He realised all of that as he gathered with that company of Sufis, as they called each other, right outside the city of Izmir.
Mahir heard quite a lot about those sufis before deciding to join them. He heard so many different things on their behalf. He heard that they had lost their common sense, that they were mad, that they ruined their family’s reputation by leaving everything else aside and by joining this unconventional path.
Mahir did not fear of all this. He heard deeply in his hearth the burning desire to join that unusual fellowship. He knew when his hearth was telling him something he could not doubt. As a brave young man, he was rebellious enough to follow what his hearth whispered him.

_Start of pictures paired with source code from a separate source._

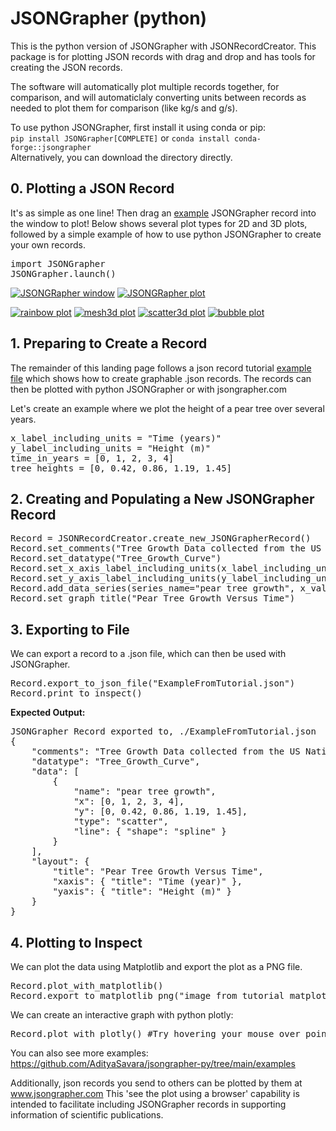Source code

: # JSONGrapher (python)
This is the python version of JSONGrapher with JSONRecordCreator. This package is for plotting JSON records with drag and drop and has tools for creating the JSON records.

The software will automatically plot multiple records together, for comparison, and will automaticlaly converting units between records as needed to plot them for comparison (like kg/s and g/s).

To use python JSONGrapher, first install it using conda or pip:<br>
`pip install JSONGrapher[COMPLETE]` or `conda install conda-forge::jsongrapher` <br>
Alternatively, you can download the directory directly.<br> 

## **0\. Plotting a JSON Record**
It's as simple as one line! Then drag an [example](https://github.com/AdityaSavara/jsongrapher-py/tree/main/examples/example_1_drag_and_drop) JSONGrapher record into the window to plot!
Below shows several plot types for 2D and 3D plots, followed by a simple example of how to use python JSONGrapher to create your own records.
<pre>
import JSONGrapher 
JSONGrapher.launch()
</pre>

[![JSONGRapher window](https://raw.githubusercontent.com/AdityaSavara/JSONGrapher-py/main/JSONGrapher/JSONGrapherWindowShortened.png)](https://raw.githubusercontent.com/AdityaSavara/JSONGrapher-py/main/JSONGrapher/JSONGrapherWindowShortened.png) [![JSONGRapher plot](https://raw.githubusercontent.com/AdityaSavara/JSONGrapher-py/main/examples/example_1_drag_and_drop/UAN_DTA_image.png)](https://raw.githubusercontent.com/AdityaSavara/JSONGrapher-py/main/examples/example_1_drag_and_drop/UAN_DTA_image.png)

[![rainbow plot](https://raw.githubusercontent.com/AdityaSavara/JSONGrapher-py/main/examples/example_1_drag_and_drop/SrTiO3_rainbow_image.png)](https://raw.githubusercontent.com/AdityaSavara/JSONGrapher-py/main/examples/example_1_drag_and_drop/SrTiO3_rainbow_image.png)
[![mesh3d plot](https://raw.githubusercontent.com/AdityaSavara/JSONGrapher-py/main/examples/example_1_drag_and_drop/Rate_Constant_mesh3d.png)](https://raw.githubusercontent.com/AdityaSavara/JSONGrapher-py/main/examples/example_1_drag_and_drop/Rate_Constant_mesh3d.png)
[![scatter3d plot](https://raw.githubusercontent.com/AdityaSavara/JSONGrapher-py/main/examples/example_1_drag_and_drop/Rate_Constant_Scatter3d_example10.png)](https://raw.githubusercontent.com/AdityaSavara/JSONGrapher-py/main/examples/example_1_drag_and_drop/Rate_Constant_Scatter3d_example10.png)
[![bubble plot](https://raw.githubusercontent.com/AdityaSavara/JSONGrapher-py/main/examples/example_1_drag_and_drop/Rate_Constant_bubble.png)](https://raw.githubusercontent.com/AdityaSavara/JSONGrapher-py/main/examples/example_1_drag_and_drop/Rate_Constant_bubble.png)




## **1\. Preparing to Create a Record**

The remainder of this landing page follows a json record tutorial [example file](https://github.com/AdityaSavara/jsongrapher-py/blob/main/examples/example_2_creating_records_and_using_styles/example_2_json_record_tutorial.py) which shows how to create graphable .json records. The records can then be plotted with python JSONGrapher or with jsongrapher.com<br>

Let's create an example where we plot the height of a pear tree over several years. 
<pre>
x_label_including_units = "Time (years)"
y_label_including_units = "Height (m)"
time_in_years = [0, 1, 2, 3, 4]
tree_heights = [0, 0.42, 0.86, 1.19, 1.45]
</pre>

## **2\. Creating and Populating a New JSONGrapher Record**

<pre>
Record = JSONRecordCreator.create_new_JSONGrapherRecord()
Record.set_comments("Tree Growth Data collected from the US National Arboretum")
Record.set_datatype("Tree_Growth_Curve")
Record.set_x_axis_label_including_units(x_label_including_units)
Record.set_y_axis_label_including_units(y_label_including_units)
Record.add_data_series(series_name="pear tree growth", x_values=time_in_years, y_values=tree_heights, plot_type="scatter_spline")
Record.set_graph_title("Pear Tree Growth Versus Time")
</pre>

## **3\. Exporting to File**

We can export a record to a .json file, which can then be used with JSONGrapher. 
<pre>
Record.export_to_json_file("ExampleFromTutorial.json")
Record.print_to_inspect()
</pre>

<p><strong>Expected Output:</strong></p>
<pre>
JSONGrapher Record exported to, ./ExampleFromTutorial.json
{
    "comments": "Tree Growth Data collected from the US National Arboretum",
    "datatype": "Tree_Growth_Curve",
    "data": [
        {
            "name": "pear tree growth",
            "x": [0, 1, 2, 3, 4],
            "y": [0, 0.42, 0.86, 1.19, 1.45],
            "type": "scatter",
            "line": { "shape": "spline" }
        }
    ],
    "layout": {
        "title": "Pear Tree Growth Versus Time",
        "xaxis": { "title": "Time (year)" },
        "yaxis": { "title": "Height (m)" }
    }
}
</pre>

## **4\. Plotting to Inspect**

We can plot the data using Matplotlib and export the plot as a PNG file.
<pre>
Record.plot_with_matplotlib()
Record.export_to_matplotlib_png("image_from_tutorial_matplotlib_fig")
</pre>

We can create an interactive graph with python plotly:
<pre>
Record.plot_with_plotly() #Try hovering your mouse over points after this command!
</pre>


You can also see more examples: https://github.com/AdityaSavara/jsongrapher-py/tree/main/examples

Additionally, json records you send to others can be plotted by them at www.jsongrapher.com
This 'see the plot using a browser' capability is intended to facilitate including JSONGrapher records in supporting information of scientific publications.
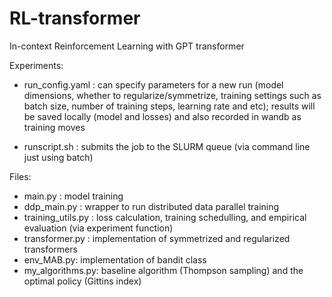 # RL-transformer
In-context Reinforcement Learning with GPT transformer

Experiments:
- run_config.yaml : can specify parameters for a new run (model dimensions, whether to regularize/symmetrize, training settings such as batch size, number of training steps, learning rate and etc);
results will be saved locally (model and losses) and also recorded in wandb as training moves

- runscript.sh : submits the job to the SLURM queue (via command line just using batch)

Files:

- main.py : model training
- ddp_main.py : wrapper to run distributed data parallel training
- training_utils.py : loss calculation, training schedulling, and empirical evaluation (via experiment function)
- transformer.py : implementation of symmetrized and regularized transformers
- env_MAB.py: implementation of bandit class
- my_algorithms.py: baseline algorithm (Thompson sampling) and the optimal policy (Gittins index)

“Remember Mahir”, once told him his uncle, “the rebellious ones are those who, over the centuries, gave humanity new ways of seeing things. All the prophets were not accepted by their fellows at their times, yet they did not give up. This is how things go”. Who knows, perhaps his uncle’s words plaid a part in his decision to join the company of dancing holy men.
Joining the Sufis was exactly how Mahir expected it, at first. A bunch of joyful people, dancing in circle and repeating the name of the Beloved. Everything was perfect, ecstatic, joyful. Nothing seemed to impair that bliss that Mahir had always experienced in the background of his consciousness and that finally seemed to have found the right foundation on which to grow.
Months had passed since he joined the Dervish. Mundane preoccupations were just a memory of the past. The future seemed to be one of bliss and divine enjoyment. Until the day were the unexpected happened.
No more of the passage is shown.